(Records provided Opens)

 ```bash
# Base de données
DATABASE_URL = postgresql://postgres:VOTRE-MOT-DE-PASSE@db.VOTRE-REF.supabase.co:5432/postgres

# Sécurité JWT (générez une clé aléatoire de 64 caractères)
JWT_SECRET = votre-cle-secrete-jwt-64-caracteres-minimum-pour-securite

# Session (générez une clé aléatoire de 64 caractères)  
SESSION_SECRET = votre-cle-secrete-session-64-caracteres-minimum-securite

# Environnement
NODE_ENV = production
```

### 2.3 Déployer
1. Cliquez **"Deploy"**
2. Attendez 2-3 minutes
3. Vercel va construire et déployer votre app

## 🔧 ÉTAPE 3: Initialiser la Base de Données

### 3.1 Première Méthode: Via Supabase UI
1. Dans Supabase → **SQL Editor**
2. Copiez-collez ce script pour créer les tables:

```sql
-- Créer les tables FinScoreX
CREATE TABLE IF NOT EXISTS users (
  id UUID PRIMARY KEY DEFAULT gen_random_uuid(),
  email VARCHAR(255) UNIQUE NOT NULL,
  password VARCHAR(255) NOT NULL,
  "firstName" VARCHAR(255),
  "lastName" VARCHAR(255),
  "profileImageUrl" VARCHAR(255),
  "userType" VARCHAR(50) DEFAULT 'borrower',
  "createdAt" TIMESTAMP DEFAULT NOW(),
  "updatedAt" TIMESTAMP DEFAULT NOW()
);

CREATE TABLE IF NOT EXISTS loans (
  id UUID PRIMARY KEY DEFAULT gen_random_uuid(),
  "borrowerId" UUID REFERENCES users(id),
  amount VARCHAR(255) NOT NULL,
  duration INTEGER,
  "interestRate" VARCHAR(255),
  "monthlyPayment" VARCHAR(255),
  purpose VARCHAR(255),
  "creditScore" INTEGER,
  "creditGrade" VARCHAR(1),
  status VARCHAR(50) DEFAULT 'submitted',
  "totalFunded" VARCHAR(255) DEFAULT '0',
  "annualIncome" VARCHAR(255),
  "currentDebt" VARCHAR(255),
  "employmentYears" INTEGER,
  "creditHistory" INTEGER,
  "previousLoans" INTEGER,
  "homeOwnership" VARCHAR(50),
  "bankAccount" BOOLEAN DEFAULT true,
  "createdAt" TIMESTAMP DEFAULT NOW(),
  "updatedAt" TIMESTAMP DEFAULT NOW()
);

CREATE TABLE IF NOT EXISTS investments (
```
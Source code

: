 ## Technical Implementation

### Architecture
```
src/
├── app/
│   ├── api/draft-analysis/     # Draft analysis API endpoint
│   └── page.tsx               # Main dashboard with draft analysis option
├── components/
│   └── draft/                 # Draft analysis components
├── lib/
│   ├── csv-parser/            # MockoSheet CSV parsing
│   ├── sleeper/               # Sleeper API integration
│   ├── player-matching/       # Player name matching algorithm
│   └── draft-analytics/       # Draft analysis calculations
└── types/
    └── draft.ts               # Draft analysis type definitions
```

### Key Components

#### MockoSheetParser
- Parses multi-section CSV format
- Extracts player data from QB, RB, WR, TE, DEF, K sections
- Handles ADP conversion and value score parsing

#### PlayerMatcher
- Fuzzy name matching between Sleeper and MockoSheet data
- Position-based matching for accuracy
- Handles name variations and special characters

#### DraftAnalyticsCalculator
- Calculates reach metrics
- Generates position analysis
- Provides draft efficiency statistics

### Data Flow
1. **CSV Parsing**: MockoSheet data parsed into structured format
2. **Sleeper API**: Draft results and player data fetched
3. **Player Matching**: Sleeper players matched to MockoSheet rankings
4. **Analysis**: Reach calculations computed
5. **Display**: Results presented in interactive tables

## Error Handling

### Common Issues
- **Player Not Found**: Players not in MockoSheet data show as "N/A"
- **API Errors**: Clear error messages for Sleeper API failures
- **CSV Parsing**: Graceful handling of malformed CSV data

(Records provided Closes)
(Records provided Opens)

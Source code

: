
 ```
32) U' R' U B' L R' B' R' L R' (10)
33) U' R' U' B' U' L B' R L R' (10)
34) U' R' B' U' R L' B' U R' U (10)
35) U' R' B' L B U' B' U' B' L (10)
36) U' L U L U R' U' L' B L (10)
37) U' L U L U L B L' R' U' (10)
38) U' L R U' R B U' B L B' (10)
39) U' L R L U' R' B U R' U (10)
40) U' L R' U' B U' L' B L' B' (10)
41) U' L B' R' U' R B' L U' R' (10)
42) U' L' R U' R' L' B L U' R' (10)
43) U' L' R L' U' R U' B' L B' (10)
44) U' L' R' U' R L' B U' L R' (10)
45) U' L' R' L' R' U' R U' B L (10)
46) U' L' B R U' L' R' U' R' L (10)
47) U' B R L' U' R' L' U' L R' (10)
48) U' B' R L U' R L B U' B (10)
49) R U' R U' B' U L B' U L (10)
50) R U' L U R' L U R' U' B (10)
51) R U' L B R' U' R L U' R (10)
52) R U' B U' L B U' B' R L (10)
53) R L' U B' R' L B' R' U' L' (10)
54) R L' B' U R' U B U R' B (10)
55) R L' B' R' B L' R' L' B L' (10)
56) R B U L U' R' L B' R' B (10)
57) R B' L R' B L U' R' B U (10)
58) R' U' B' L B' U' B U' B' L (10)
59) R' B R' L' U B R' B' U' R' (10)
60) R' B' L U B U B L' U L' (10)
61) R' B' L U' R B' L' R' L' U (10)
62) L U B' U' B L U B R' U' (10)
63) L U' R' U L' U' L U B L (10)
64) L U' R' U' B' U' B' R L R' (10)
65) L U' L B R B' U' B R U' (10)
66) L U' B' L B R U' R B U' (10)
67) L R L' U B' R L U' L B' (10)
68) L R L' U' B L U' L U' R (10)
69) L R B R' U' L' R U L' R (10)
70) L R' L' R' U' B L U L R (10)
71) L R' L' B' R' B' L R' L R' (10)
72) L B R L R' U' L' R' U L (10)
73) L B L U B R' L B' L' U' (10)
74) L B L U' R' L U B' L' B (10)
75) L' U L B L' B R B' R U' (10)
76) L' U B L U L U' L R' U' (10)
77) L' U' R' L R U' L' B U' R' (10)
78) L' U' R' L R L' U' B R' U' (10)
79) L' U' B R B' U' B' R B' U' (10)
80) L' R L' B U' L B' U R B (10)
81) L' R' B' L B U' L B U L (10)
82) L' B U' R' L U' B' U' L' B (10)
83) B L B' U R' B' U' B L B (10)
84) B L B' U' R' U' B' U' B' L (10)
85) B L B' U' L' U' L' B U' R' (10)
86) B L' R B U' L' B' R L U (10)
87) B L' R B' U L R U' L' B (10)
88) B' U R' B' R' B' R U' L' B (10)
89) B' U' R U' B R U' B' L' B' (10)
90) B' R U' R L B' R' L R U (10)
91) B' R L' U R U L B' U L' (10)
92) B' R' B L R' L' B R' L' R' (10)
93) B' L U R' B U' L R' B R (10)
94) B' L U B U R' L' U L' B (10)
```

(Records provided Closes)

Exercise goal: Your answer should be a single number, which is the count of lines in the data above that include the word "secrete".

Expected answer: 2